Comprehensive study on structural, optical, mechanical and radiation blocking nature of Eu³⁺-doped bismuth tellurite glasses

A novel glass system B₂O₃–SiO₂–Bi₂O₃–TeO₂–BaO–ZnO doped with Eu₂O₃ (x = 0–4 mol%) is fabricated through melt-quench technique and coded as BiTeEu-x. Density and refractive index measurements done on the glasses resulted in the increase up to 5.4377 gcm⁻³ and 1.99, respectively, for 4 mol% addition of Eu₂O₃. Vickers micro-indentation measurements done on synthesized glasses gave increasing microhardness values with Eu³⁺ doping due to higher bond strength of Eu–O bond compared to Te–O bond.

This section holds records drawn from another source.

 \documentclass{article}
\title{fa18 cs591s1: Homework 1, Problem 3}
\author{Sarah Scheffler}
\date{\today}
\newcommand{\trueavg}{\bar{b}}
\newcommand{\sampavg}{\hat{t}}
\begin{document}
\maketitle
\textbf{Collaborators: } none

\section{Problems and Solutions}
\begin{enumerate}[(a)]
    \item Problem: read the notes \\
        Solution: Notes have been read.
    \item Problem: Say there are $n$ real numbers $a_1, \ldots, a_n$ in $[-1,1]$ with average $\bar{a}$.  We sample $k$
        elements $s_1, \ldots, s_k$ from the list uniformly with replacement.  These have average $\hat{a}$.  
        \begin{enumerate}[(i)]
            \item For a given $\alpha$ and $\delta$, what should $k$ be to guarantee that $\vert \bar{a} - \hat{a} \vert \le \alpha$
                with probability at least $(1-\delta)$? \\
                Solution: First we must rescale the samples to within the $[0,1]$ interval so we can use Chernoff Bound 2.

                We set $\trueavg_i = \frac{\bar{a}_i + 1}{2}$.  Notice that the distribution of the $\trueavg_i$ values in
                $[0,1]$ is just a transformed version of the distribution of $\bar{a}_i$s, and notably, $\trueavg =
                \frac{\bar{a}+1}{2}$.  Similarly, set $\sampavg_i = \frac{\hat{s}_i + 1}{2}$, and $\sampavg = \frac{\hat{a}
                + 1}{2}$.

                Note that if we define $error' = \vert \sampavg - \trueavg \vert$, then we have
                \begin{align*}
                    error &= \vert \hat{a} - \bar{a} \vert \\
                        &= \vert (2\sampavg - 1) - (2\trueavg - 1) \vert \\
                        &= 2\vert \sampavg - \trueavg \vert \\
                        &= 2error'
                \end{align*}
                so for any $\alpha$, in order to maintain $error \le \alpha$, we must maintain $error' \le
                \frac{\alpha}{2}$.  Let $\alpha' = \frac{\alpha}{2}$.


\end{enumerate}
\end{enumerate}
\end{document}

The Phy-X/PSD simulation software utilized for obtaining radiation shielding parameters produced highest range of mass attenuation coefficient (63.878–0.036 cm²/g) and lowest range of half-value layer (0.002–3.551 cm) for the same glass proving its superiority in radiation attenuating capacity. This article addresses the theoretical analysis of photon buildup occurring inside the fabricated glasses in 0.015–15 MeV energy range with respect to different penetration depths. Neutron shielding ability of BiTeEu-4 glass was found to be impressive with fast neutron removal cross section (FNR) value of 0.10362 cm⁻¹.